So I'm finally in med school after 4 years of BME. I have to say I'm liking it overall. Sure there are a lot of challenges, but BME had them too. In Med school, things are usually difficult because you're given a laundry list of things to memorize and you may forget 1 small detail of that list. In BME, all the laundry lists are pretty much given to you, it's only difficult to USE that laundry list. Both programs have their challenges in that sense. Though after you memorize all those laundry lists, you do actually get to USE and apply the information in the real world. It's just too bad, it happens late in the game and in order to get there, you have to beat the first few levels of the game.
In all, I'm still an engineer at heart and will keep that same "black-box" approach to problem solving. I like math, building stuff, modifying it, breaking it, and just overall curiosity. Engineering was pretty much a no brainer for me to choose as a major. The problem is that all the cool things I liked in engineering, one needs a PhD to pursue. I could have gone that route and spent 7 years getting that PhD just to do research for a company that will most likely take another 10 years of experience to actually get a decent job. Though, I thought why not pursue the path of Medicine, which also takes around 7 years including residency in which I get a good job right off the bat and I still have the opportunity to do research. Engineers are lazy, that's why we invent stuff to make people's lives easier. Most engineers, if they pursued medicine, in my opinion, would make great doctors, but because of the laziness to memorize those "laundry lists", most don't. I can't say I was non-lazy either, I actually didn't decide I liked Medicine until I got into med school and started learning it, but I didn't hate Medicine before med school either, so I thought why not give it a shot and at the same time, help some patients along the way?

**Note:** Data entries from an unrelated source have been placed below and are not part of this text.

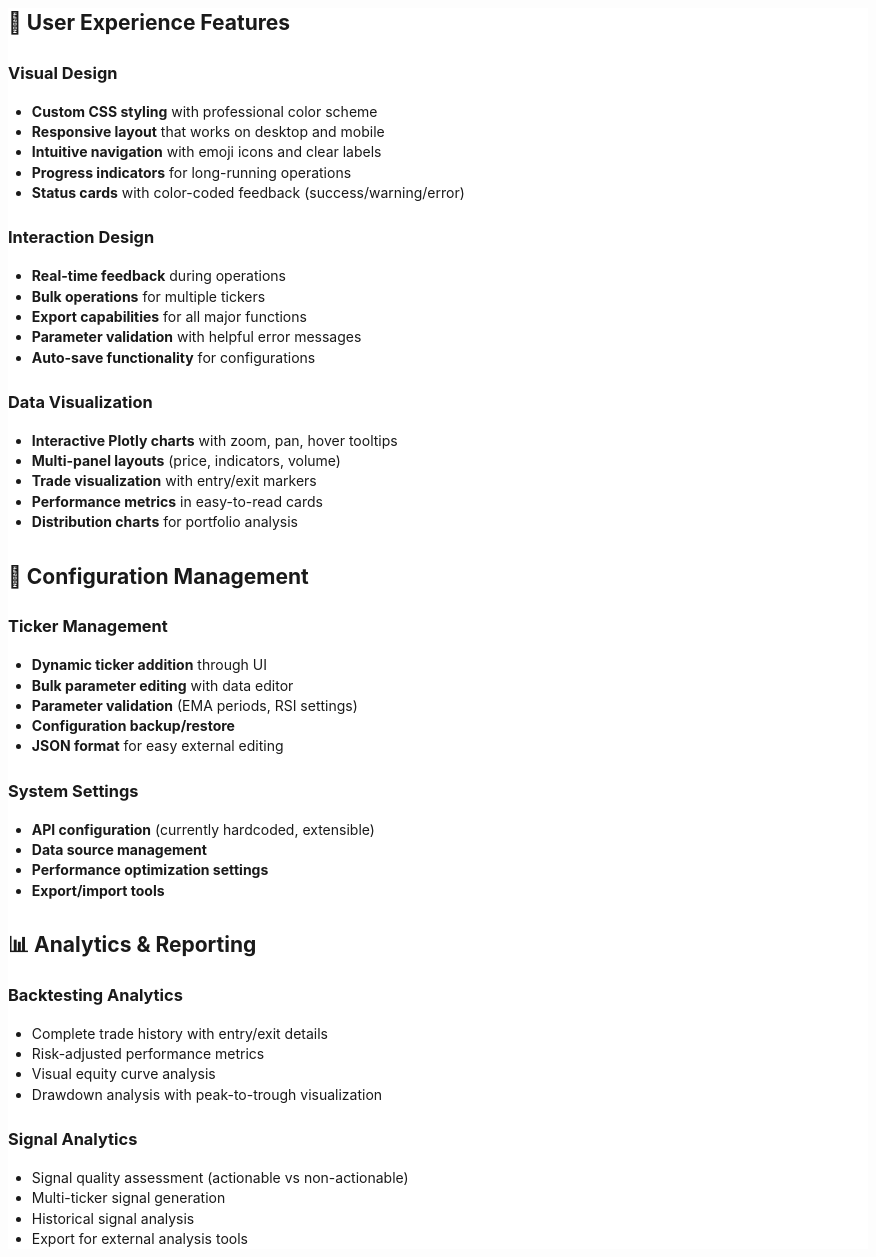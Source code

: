 ## 📱 User Experience Features

### Visual Design
- **Custom CSS styling** with professional color scheme
- **Responsive layout** that works on desktop and mobile
- **Intuitive navigation** with emoji icons and clear labels
- **Progress indicators** for long-running operations
- **Status cards** with color-coded feedback (success/warning/error)

### Interaction Design
- **Real-time feedback** during operations
- **Bulk operations** for multiple tickers
- **Export capabilities** for all major functions
- **Parameter validation** with helpful error messages
- **Auto-save functionality** for configurations

### Data Visualization
- **Interactive Plotly charts** with zoom, pan, hover tooltips
- **Multi-panel layouts** (price, indicators, volume)
- **Trade visualization** with entry/exit markers
- **Performance metrics** in easy-to-read cards
- **Distribution charts** for portfolio analysis

## 🔧 Configuration Management

### Ticker Management
- **Dynamic ticker addition** through UI
- **Bulk parameter editing** with data editor
- **Parameter validation** (EMA periods, RSI settings)
- **Configuration backup/restore**
- **JSON format** for easy external editing

### System Settings
- **API configuration** (currently hardcoded, extensible)
- **Data source management**
- **Performance optimization settings**
- **Export/import tools**

## 📊 Analytics & Reporting

### Backtesting Analytics
- Complete trade history with entry/exit details
- Risk-adjusted performance metrics
- Visual equity curve analysis
- Drawdown analysis with peak-to-trough visualization

### Signal Analytics
- Signal quality assessment (actionable vs non-actionable)
- Multi-ticker signal generation
- Historical signal analysis
- Export for external analysis tools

The only other sucky part about med school is not being able to have those conversations with other "engineers" about almost anything. You will get laughed at or scorned upon if you even show a slight interest in how something works in med school, so you gotta keep yourself incognito and just blend in, which sucks, but then when it's all over, you can have those conversations again.
Anyways, that's my story without all the rosy, mushy, flower stuff that people put in their entrance essay.
Doctors basically are masters at following intense, precise algorithms. I think robots, brought about by advances in cybernetics, should do this ultimately and human doctors should use their creative talents. If the fields do merge 100 years from now or maybe longer than that, doctors would emerge as premier biomedical engineers and vice versa.
Totally agree, I said something like this already in this thread very early on, but I think some doctors got offended. What I was trying to say was that I think doctors have a lot of creative talent and that the non-creative part can go to robots in the future.